Protein and Mitochondria Quality Control Mechanisms and Cardiac Aging

Abstract

Cardiovascular disease (CVD) is the number one cause of death in the United States. Advancing age is a primary risk factor for developing CVD. Estimates indicate that 20% of the US population will be ≥65 years old by 2030. Direct expenditures for treating CVD in the older population combined with indirect costs, secondary to lost wages, are predicted to reach $1.1 trillion by 2035. Therefore, there is an eminent need to discover novel therapeutic targets and identify new interventions to delay, lessen the severity, or prevent cardiovascular complications associated with advanced age. Protein and organelle quality control pathways including autophagy/lysosomal and the ubiquitin-proteasome systems, are emerging contributors of age-associated myocardial dysfunction. In general, two findings have sparked this interest. First, strong evidence indicates that cardiac protein degradation pathways are altered in the heart with aging. Second, it is well accepted that damaged and misfolded protein aggregates and dysfunctional mitochondria accumulate in the heart with age. In this review, we will: (i) define the different protein and mitochondria quality control mechanisms in the heart; (ii) provide evidence that each quality control pathway becomes dysfunctional during cardiac aging; and (iii) discuss current advances in targeting these pathways to maintain cardiac function with age.

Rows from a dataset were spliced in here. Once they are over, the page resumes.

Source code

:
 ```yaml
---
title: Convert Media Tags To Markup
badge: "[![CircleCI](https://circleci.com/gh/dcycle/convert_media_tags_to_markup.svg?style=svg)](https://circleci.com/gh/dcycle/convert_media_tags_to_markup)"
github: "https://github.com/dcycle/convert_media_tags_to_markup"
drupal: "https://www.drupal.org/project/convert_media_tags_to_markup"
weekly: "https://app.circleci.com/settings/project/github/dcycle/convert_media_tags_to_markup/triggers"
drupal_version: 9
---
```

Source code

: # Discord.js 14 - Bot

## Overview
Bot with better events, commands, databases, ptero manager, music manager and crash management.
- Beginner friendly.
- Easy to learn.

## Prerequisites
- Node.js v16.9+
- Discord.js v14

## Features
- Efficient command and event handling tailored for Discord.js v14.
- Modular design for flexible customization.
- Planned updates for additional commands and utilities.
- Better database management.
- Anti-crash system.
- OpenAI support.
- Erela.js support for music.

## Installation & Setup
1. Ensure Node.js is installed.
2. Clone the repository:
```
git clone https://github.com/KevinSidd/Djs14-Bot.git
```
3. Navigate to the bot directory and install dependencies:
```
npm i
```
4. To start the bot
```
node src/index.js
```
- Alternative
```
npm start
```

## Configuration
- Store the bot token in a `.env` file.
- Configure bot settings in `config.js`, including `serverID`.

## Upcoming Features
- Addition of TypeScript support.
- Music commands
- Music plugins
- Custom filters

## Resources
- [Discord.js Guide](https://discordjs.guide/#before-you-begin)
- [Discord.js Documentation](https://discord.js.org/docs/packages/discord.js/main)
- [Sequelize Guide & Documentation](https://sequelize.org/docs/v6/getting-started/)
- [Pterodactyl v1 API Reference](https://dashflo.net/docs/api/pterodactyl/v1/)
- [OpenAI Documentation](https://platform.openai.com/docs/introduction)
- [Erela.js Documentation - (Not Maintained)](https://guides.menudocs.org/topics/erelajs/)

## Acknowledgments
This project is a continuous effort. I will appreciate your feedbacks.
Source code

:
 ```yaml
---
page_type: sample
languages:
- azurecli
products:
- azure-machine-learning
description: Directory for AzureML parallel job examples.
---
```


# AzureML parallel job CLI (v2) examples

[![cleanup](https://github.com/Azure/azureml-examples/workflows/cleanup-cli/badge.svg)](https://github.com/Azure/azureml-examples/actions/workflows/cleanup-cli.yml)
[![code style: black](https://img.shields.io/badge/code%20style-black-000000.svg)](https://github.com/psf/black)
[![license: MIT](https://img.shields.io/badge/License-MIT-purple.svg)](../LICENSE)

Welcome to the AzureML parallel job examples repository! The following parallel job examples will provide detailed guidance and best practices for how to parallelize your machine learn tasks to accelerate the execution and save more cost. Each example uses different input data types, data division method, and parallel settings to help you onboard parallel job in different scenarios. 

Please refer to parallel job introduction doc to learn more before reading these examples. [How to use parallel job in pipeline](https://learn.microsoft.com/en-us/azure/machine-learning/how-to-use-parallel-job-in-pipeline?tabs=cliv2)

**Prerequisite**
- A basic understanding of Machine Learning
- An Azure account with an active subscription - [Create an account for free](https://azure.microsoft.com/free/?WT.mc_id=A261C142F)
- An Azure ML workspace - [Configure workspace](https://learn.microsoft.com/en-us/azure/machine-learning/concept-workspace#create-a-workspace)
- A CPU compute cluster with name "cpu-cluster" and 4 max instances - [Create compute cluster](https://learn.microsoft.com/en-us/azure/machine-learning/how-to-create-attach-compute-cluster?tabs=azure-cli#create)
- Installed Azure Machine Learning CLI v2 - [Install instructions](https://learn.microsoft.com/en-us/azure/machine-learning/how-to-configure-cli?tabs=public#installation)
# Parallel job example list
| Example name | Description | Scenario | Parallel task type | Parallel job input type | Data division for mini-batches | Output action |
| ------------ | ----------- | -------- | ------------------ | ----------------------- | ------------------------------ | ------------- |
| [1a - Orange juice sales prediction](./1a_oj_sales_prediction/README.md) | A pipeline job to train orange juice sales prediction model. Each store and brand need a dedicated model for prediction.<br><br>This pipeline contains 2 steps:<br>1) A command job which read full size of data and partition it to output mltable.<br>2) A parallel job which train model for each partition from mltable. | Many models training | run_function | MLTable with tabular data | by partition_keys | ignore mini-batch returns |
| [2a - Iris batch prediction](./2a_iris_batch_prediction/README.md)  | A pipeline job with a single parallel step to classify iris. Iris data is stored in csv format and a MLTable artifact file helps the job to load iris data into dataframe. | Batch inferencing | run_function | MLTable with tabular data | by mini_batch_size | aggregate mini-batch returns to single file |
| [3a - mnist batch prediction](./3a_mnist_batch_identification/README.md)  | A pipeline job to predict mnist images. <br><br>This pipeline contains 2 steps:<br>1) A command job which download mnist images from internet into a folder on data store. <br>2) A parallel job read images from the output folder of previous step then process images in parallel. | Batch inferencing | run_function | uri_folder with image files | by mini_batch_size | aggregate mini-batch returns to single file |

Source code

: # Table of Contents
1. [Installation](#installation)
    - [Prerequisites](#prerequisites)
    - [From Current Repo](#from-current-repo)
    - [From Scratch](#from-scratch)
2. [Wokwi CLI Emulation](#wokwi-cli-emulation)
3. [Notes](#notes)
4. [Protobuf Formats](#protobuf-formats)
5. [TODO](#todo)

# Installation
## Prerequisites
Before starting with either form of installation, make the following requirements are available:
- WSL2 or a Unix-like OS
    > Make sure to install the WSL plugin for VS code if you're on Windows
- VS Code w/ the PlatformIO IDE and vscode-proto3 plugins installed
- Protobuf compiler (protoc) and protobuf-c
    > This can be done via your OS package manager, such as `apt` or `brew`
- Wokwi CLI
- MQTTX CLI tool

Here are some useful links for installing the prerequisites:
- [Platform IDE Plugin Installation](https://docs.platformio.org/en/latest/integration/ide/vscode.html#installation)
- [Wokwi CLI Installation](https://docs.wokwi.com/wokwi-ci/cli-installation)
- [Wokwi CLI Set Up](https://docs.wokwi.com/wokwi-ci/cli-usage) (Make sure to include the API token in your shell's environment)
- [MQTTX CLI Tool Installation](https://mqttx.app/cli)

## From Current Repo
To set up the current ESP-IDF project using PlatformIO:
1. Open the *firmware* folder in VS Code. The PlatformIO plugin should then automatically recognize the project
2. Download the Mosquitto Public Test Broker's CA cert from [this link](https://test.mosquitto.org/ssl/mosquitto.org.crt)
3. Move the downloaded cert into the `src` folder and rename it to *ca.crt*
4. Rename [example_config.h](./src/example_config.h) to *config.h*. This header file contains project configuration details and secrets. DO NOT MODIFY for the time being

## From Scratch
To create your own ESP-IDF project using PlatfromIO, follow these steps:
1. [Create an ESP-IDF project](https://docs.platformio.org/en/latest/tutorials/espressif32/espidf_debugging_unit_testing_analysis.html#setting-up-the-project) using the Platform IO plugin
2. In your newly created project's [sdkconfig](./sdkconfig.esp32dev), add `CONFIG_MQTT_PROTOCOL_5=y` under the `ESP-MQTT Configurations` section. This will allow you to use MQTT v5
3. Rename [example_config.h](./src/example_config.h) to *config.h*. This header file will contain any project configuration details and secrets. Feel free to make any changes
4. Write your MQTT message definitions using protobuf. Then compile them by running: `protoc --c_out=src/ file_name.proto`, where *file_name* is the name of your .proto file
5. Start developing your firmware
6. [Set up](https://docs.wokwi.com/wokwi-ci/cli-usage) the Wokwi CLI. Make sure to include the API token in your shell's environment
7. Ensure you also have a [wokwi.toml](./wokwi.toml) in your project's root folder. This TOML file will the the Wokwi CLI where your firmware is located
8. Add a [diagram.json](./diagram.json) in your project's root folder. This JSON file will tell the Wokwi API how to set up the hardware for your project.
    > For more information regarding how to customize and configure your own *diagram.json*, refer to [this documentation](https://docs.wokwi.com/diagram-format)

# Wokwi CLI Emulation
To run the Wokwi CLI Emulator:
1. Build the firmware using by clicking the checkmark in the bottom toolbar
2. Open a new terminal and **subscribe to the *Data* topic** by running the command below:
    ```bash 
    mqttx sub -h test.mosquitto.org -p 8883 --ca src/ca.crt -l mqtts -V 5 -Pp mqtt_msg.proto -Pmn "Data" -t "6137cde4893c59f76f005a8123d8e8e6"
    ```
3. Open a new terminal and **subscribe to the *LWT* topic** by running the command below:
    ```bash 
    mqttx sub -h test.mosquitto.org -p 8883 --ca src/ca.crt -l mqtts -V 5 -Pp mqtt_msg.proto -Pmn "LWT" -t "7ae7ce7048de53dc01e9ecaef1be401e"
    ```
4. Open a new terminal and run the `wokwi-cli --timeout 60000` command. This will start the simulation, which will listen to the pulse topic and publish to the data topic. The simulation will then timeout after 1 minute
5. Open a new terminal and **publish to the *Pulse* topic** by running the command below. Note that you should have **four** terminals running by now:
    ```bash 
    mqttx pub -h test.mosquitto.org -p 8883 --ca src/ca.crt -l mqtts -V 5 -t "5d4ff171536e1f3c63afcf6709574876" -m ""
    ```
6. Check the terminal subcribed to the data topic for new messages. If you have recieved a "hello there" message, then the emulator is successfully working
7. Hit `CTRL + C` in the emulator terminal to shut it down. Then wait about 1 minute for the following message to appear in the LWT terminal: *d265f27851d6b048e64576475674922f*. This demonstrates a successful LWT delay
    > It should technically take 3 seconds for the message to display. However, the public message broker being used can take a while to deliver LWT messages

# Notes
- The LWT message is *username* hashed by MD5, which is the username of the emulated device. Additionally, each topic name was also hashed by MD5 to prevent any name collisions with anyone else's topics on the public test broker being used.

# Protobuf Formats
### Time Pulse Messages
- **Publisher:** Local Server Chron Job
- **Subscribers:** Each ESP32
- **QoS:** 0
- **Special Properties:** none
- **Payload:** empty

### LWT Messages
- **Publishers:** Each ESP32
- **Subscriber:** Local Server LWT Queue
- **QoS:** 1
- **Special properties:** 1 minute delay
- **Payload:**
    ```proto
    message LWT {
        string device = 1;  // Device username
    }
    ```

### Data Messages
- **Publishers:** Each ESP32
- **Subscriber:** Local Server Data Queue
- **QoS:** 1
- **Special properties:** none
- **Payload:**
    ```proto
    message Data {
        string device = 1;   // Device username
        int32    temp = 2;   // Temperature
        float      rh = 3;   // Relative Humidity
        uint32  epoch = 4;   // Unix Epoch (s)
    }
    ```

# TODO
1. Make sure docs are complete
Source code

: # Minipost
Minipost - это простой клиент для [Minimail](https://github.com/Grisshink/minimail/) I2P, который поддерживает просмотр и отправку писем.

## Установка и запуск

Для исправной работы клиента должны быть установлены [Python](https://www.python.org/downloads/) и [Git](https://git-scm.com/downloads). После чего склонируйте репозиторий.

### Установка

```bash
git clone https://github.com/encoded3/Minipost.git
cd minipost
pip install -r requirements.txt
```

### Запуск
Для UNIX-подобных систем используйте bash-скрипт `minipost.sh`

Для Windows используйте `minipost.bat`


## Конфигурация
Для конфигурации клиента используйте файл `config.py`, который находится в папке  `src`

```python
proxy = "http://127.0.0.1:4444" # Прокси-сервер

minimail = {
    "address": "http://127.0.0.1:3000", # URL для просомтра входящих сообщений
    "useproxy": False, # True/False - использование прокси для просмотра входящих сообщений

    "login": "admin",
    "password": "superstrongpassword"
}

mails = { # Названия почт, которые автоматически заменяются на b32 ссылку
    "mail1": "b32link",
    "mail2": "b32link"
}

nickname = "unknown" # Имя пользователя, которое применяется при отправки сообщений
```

Keywords: aging; chaperone-mediated autophagy; heart; macroautophagy; mitophagy; protein quality control; ubiquitin proteasome system.

Figure 1

Schematic illustration of different types of protein degradation pathways. Left: Ubiquitin Proteasome System (UPS) employs three different enzymes, E1, E2 and E3 to target and tag proteins with four or more ubiquitin molecules. The 26S proteasome is a large protein complex that is comprised of approximately 33 different subunits which form the 20S proteolytic core particle capped by the 19S regulatory lid particle. The 20S core has six catalytic sites that cleave protein substrates. The ubiquitinated proteins are recognized and degraded by the 20S core particle into smaller peptides and the free ubiquitin is available for recycling. Middle: Macroautophagy and mitophagy require the formation of double-membrane vesicles called autophagosomes to engulf proteins and damaged mitochondria, for eventual fusion with, and degradation by, the lysosome. Right: Chaperone Mediated Autophagy (CMA) functions independently of autophagosomes and employs a co-chaperone complex, Hsc70, and the lysosomal receptor, LAMP2A, for the recognition and degradation of proteins bearing a unique KFERQ-like motif.

Figure 2

Decline in protein quality control in the aging heart. The heart exhibits a progressive decline in the intracellular protein quality control (PQC) pathways during the aging process. Macroautophagy, mitophagy and chaperone mediated autophagy (CMA) are lysosomal-dependent protein degradation pathways. Strong evidence exists that macroautophagy and mitophagy are decreased in old hearts. At present it is unclear how aging regulates CMA function in the heart. Enzymatic activities of the proteasome are severely reduced in the aging heart. As a consequence of impaired protein quality control, the aging heart accumulates misfolded protein aggregates (proteotoxicity), cell death proteins, and dysfunctional mitochondria. This cardio/proteo-toxic profile is associated with heightened fibrosis, collagen deposition, and cardiac hypertrophy.

Figure 3

Interventions to upregulate protein quality systems in the aging heart. Nutraceutical (e.g., spermidine), pharmacological (e.g., rapamycin, SIRT1 activators), and dietary and lifestyle (e.g., exercise training, intermittent fasting) approaches have been used to boost protein quality control systems in the heart, in an effort to lessen the severity, delay the onset, or prevent age-associated proteotoxicity and cardiovascular dysfunction. Evidence for the degree of efficacy afforded by each procedure is described in the text. Upregulating the protein quality control mechanisms can prove to be beneficial against various age-related cardiac pathologies. mTOR: mammalian target of rapamycin; PMI: p62-mediated mitophagy inducer; SIRT1: silent mating type information regulation 2 homolog; RARα: retinoic acid receptor alpha; PD169316: p38 MAPK inhibitor; CRMs: caloric restriction mimetics.